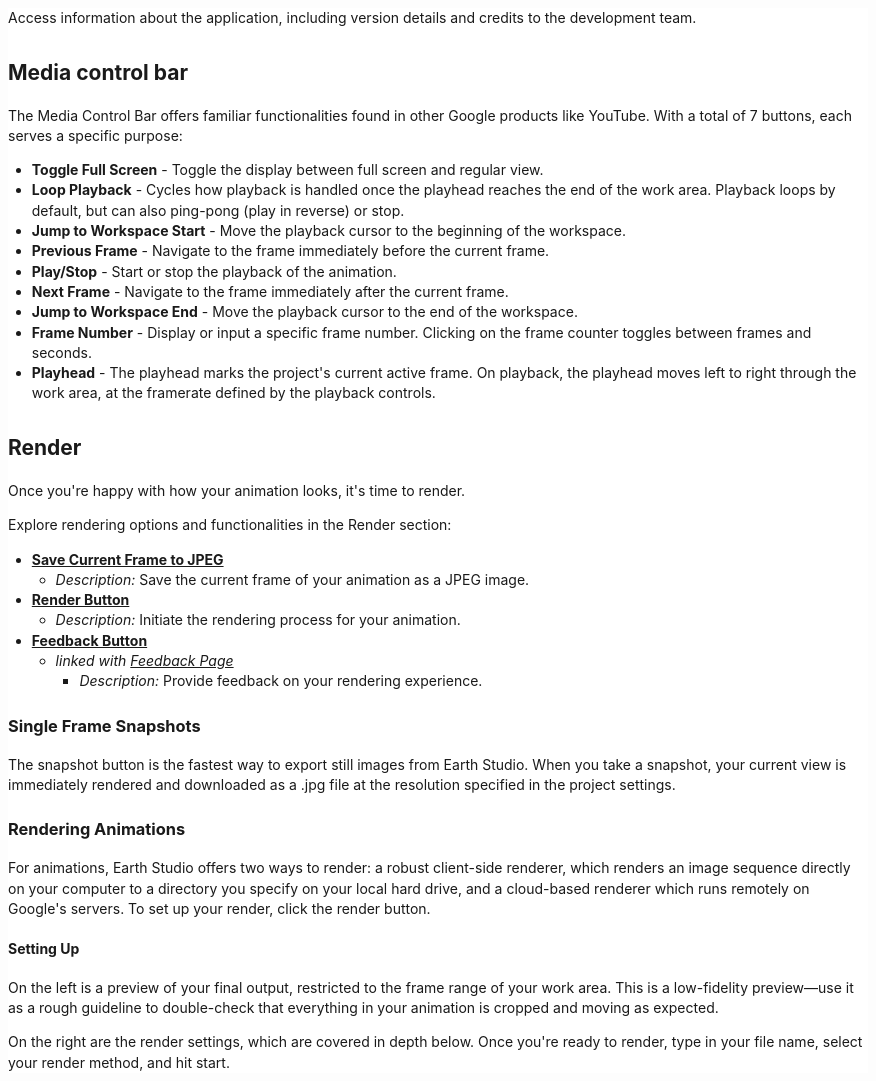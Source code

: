 Access information about the application, including version details and credits to the development team.

## Media control bar

The Media Control Bar offers familiar functionalities found in other Google products like YouTube. With a total of 7 buttons, each serves a specific purpose:

- **Toggle Full Screen** - Toggle the display between full screen and regular view.
- **Loop Playback** - Cycles how playback is handled once the playhead reaches the end of the work area. Playback loops by default, but can also ping-pong (play in reverse) or stop.
- **Jump to Workspace Start** - Move the playback cursor to the beginning of the workspace.
- **Previous Frame** - Navigate to the frame immediately before the current frame.
- **Play/Stop** - Start or stop the playback of the animation.
- **Next Frame** - Navigate to the frame immediately after the current frame.
- **Jump to Workspace End** - Move the playback cursor to the end of the workspace.
- **Frame Number** - Display or input a specific frame number. Clicking on the frame counter toggles between frames and seconds.
- **Playhead** - The playhead marks the project's current active frame. On playback, the playhead moves left to right through the work area, at the framerate defined by the playback controls.

## Render

Once you're happy with how your animation looks, it's time to render.

Explore rendering options and functionalities in the Render section:

- **[Save Current Frame to JPEG](#save-current-frame-to-jpeg)**
  - _Description:_ Save the current frame of your animation as a JPEG image.
- **[Render Button](#render-button)**
  - _Description:_ Initiate the rendering process for your animation.
- **[Feedback Button](#feedback-button)**
  - _linked with [Feedback Page](#feedback)_
    - _Description:_ Provide feedback on your rendering experience.

### Single Frame Snapshots
The snapshot button is the fastest way to export still images from Earth Studio. When you take a snapshot, your current view is immediately rendered and downloaded as a .jpg file at the resolution specified in the project settings.

### Rendering Animations
For animations, Earth Studio offers two ways to render: a robust client-side renderer, which renders an image sequence directly on your computer to a directory you specify on your local hard drive, and a cloud-based renderer which runs remotely on Google's servers. To set up your render, click the render button.

#### Setting Up
On the left is a preview of your final output, restricted to the frame range of your work area. This is a low-fidelity preview—use it as a rough guideline to double-check that everything in your animation is cropped and moving as expected.

On the right are the render settings, which are covered in depth below. Once you're ready to render, type in your file name, select your render method, and hit start.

- _What you will do_
Each entry above must be set down word for word; none of its pictures belong in the copy.

- _Exercise solution_
Source code

: Access information about the application, including version details and credits to the development team.

## Media control bar

The Media Control Bar offers familiar functionalities found in other Google products like YouTube. With a total of 7 buttons, each serves a specific purpose:

- **Toggle Full Screen** - Toggle the display between full screen and regular view.
- **Loop Playback** - Cycles how playback is handled once the playhead reaches the end of the work area. Playback loops by default, but can also ping-pong (play in reverse) or stop.
- **Jump to Workspace Start** - Move the playback cursor to the beginning of the workspace.
- **Previous Frame** - Navigate to the frame immediately before the current frame.
- **Play/Stop** - Start or stop the playback of the animation.
- **Next Frame** - Navigate to the frame immediately after the current frame.
- **Jump to Workspace End** - Move the playback cursor to the end of the workspace.
- **Frame Number** - Display or input a specific frame number. Clicking on the frame counter toggles between frames and seconds.
- **Playhead** - The playhead marks the project's current active frame. On playback, the playhead moves left to right through the work area, at the framerate defined by the playback controls.

## Render

Once you're happy with how your animation looks, it's time to render.

Explore rendering options and functionalities in the Render section:

- **[Save Current Frame to JPEG](#save-current-frame-to-jpeg)**
  - _Description:_ Save the current frame of your animation as a JPEG image.
- **[Render Button](#render-button)**
  - _Description:_ Initiate the rendering process for your animation.
- **[Feedback Button](#feedback-button)**
  - _linked with [Feedback Page](#feedback)_
    - _Description:_ Provide feedback on your rendering experience.

### Single Frame Snapshots
The snapshot button is the fastest way to export still images from Earth Studio. When you take a snapshot, your current view is immediately rendered and downloaded as a .jpg file at the resolution specified in the project settings.

### Rendering Animations
For animations, Earth Studio offers two ways to render: a robust client-side renderer, which renders an image sequence directly on your computer to a directory you specify on your local hard drive, and a cloud-based renderer which runs remotely on Google's servers. To set up your render, click the render button.

#### Setting Up
On the left is a preview of your final output, restricted to the frame range of your work area. This is a low-fidelity preview—use it as a rough guideline to double-check that everything in your animation is cropped and moving as expected.

On the right are the render settings, which are covered in depth below. Once you're ready to render, type in your file name, select your render method, and hit start.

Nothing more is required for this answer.